EXERCISE REQUIREMENTS: Count every line in the data below where "Include" occurs, then state that number and nothing more.

────────────────

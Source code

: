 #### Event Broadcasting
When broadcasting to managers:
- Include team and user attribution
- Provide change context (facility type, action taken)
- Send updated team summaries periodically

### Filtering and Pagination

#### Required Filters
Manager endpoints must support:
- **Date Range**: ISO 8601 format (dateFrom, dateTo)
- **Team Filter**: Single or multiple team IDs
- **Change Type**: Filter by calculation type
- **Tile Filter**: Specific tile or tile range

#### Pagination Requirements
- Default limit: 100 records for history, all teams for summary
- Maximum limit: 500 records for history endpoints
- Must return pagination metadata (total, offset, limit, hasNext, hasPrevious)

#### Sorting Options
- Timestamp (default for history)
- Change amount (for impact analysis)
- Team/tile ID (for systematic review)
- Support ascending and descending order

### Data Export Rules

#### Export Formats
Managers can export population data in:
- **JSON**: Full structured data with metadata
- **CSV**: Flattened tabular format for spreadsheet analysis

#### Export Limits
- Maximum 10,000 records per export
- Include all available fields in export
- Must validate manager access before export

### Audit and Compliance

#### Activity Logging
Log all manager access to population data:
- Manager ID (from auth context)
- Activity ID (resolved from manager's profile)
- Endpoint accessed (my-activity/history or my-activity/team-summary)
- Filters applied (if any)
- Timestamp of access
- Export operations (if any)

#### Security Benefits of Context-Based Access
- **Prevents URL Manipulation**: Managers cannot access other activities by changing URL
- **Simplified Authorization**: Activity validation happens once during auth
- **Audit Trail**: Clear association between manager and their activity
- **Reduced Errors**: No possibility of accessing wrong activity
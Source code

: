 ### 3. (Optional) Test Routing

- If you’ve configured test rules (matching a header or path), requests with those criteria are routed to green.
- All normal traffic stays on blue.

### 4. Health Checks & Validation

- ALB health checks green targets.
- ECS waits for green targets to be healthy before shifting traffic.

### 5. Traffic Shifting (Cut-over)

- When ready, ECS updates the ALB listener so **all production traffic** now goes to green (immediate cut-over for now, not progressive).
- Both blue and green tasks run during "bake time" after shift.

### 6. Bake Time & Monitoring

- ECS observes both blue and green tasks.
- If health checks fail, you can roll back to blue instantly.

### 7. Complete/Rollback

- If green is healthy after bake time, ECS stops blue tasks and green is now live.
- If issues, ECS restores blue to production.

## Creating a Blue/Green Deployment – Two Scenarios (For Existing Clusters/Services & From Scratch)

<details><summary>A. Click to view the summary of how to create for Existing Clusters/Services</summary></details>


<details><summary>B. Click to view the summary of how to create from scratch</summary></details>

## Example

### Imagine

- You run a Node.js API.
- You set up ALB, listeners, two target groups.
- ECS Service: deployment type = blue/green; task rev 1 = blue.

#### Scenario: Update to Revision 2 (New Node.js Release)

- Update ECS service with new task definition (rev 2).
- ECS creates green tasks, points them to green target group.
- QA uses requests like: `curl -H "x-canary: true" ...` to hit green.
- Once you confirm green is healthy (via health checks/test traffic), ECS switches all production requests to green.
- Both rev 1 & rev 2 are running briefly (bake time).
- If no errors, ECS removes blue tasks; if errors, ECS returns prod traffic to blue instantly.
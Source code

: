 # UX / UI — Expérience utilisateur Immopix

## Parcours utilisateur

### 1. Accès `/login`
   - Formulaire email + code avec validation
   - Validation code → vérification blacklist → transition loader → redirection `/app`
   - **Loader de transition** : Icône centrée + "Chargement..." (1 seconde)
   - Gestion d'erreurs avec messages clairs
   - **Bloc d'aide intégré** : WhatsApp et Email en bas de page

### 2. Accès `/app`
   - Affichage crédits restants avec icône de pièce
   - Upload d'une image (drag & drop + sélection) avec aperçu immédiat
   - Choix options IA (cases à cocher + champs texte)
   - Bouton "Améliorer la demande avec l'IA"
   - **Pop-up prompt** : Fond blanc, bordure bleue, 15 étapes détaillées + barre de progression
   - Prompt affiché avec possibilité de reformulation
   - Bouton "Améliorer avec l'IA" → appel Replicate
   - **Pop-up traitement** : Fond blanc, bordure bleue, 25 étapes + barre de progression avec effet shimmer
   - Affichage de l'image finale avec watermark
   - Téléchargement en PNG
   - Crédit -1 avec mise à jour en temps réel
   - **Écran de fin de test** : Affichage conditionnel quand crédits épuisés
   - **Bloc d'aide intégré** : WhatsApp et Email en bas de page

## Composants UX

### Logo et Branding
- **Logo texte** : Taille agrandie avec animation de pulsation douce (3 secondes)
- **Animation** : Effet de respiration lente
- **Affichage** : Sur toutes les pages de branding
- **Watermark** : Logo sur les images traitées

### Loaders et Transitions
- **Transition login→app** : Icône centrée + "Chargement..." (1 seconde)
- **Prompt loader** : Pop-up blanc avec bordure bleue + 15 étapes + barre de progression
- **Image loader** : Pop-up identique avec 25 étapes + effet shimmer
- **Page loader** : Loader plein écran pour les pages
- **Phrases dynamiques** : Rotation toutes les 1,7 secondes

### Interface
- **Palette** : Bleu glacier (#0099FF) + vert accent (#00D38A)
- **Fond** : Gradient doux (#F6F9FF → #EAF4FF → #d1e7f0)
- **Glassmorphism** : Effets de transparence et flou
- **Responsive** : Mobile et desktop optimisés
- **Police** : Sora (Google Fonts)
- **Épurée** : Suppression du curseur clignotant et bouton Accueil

────────────────

RESULT BELOW: 2